In February of 1978, while the case was on appeal to this court, Northrop agreed to settle. The factual background and terms of the settlement are recounted in detail in the district court’s published opinion. In re Pacific Far East Line, Inc., 458 F.Supp. 771, 773-75 (N.D.Cal.1978). In brief, the terms of the settlement were as follows: Northrop agreed to pay $10 million in damages, lend PFEL another $7.5 million, and drop $99 million in counterclaims. In addition, as a result of the agreement, the Federal Maritime Administration released a $1.9 million bond held against PFEL’s assets along with $3 million worth of liens held on two PFEL ships.
Alioto’s original contract provided that he would receive a “contingent fee of 15 percent of the value of anything recovered by settlement .. . . ” PFEL, however, had filed a Chapter XI petition in January, 1978, and the bankruptcy court appointed Alioto special counsel in April the same year, as required by Bankruptcy Rules 215 and 11-22.3 By this time, Northrup already had indicated its willingness to come to an agreement. Constrained by this Circuit’s rule prohibiting contingent fee contracts for special counsel, Official Creditors’ Comm. of Fox Markets v. Ely, 337 F.2d 461, 468 (9th Cir. 1964), the bankruptcy court provided that Alioto would be paid “a general retainer.”
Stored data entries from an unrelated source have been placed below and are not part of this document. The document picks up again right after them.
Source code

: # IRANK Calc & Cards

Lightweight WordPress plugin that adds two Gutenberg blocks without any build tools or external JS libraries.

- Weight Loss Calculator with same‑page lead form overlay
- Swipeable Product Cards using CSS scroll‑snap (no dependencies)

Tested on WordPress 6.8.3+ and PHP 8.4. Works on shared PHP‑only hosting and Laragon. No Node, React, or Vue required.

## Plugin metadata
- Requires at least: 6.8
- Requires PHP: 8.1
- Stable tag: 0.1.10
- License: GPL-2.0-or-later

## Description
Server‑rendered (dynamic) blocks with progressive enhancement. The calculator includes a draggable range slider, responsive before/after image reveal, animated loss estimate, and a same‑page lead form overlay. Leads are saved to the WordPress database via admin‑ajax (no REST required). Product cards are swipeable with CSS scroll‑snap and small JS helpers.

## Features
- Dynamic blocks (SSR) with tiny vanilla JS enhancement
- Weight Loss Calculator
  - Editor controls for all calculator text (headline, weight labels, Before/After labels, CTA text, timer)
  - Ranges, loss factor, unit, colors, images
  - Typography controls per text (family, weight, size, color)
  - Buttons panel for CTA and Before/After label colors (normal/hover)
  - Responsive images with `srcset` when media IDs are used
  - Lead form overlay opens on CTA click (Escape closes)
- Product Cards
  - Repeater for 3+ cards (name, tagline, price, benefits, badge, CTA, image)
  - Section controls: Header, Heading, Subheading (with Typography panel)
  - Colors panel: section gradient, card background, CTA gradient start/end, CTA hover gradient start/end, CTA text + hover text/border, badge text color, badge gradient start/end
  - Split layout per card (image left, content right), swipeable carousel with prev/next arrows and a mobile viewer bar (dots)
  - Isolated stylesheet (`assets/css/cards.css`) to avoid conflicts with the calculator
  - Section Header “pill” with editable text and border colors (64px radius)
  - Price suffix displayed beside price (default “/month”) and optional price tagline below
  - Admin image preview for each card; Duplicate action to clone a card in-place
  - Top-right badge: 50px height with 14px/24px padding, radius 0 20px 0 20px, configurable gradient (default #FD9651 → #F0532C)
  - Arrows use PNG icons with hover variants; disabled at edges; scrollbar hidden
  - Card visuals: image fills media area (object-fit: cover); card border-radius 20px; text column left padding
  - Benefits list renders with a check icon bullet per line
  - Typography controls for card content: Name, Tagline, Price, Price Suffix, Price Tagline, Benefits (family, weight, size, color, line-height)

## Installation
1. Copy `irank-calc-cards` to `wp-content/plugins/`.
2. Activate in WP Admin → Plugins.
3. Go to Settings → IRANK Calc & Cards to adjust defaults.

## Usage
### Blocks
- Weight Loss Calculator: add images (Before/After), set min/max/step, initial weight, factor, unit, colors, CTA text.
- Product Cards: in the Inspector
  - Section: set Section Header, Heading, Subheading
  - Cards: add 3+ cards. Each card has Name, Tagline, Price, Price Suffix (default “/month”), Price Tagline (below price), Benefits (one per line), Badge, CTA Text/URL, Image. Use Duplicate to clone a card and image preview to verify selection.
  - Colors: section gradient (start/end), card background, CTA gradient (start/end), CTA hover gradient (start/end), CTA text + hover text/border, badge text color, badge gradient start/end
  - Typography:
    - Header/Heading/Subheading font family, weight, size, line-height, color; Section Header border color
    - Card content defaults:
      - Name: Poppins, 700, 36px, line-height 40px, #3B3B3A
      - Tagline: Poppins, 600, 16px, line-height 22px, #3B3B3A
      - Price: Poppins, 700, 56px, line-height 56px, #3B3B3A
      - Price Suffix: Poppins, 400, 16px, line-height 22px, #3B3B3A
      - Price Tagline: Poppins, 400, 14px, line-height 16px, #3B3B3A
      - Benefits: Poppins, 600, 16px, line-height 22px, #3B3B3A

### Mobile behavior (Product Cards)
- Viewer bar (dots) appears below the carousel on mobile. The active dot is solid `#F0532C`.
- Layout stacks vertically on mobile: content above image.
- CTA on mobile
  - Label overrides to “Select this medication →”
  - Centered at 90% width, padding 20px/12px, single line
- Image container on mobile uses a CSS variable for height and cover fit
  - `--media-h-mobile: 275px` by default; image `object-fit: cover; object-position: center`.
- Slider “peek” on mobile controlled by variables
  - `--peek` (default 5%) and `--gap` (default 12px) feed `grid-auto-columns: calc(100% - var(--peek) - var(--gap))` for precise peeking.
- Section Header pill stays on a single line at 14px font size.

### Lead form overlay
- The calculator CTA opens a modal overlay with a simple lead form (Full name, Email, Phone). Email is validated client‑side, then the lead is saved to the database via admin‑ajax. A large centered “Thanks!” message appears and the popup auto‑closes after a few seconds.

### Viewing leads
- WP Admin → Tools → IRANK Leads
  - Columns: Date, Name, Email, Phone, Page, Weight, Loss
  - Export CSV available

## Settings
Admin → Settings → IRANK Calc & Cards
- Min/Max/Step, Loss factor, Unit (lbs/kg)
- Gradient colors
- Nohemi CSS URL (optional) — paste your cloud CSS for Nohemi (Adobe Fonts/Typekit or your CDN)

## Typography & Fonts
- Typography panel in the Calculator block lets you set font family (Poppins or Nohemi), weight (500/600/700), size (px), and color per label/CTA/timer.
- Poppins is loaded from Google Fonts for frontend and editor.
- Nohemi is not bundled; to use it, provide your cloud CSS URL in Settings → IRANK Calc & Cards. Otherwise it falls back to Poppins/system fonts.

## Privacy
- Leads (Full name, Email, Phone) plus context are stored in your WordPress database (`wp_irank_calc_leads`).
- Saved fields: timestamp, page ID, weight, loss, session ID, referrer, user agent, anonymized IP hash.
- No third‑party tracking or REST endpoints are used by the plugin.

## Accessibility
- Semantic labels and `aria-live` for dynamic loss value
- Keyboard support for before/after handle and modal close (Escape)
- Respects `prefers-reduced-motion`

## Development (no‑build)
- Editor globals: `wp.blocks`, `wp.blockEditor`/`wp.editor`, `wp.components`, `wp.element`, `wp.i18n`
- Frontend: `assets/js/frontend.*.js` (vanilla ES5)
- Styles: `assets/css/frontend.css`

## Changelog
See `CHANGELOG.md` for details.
On conclusion of the settlement, Alioto submitted his request for a fee of $1,875,-000. The amount was his estimate of the value of 15 percent of the settlement. Pursuant to his office’s standard practice in contingent fee cases, no time records were kept during the three years preceding the settlement. The bankruptcy judge ruled that Alioto’s estimate of the fee would not be taken at face value and that he would have to make an estimate of the time spent on the case. In response, Alioto submitted an affidavit indicating he had spent over 4,700 hours on the case, approximately 95 percent of which was allocable to the period before PFEL’s Chapter XI petition. The bankruptcy judge held that Alioto’s original contingent fee agreement of 15 percent represented reasonable compensation for Alio-to’s services if limited to the actual damages paid by Northrop and not to the value PFEL obtained from release of liens and other non-monetary considerations. The bankruptcy court awarded Alioto $1,500,-000, payable immediately from the settlement funds.4 The Chapter XI arrangement has since failed and PFEL has been adjudicated a conventional bankrupt.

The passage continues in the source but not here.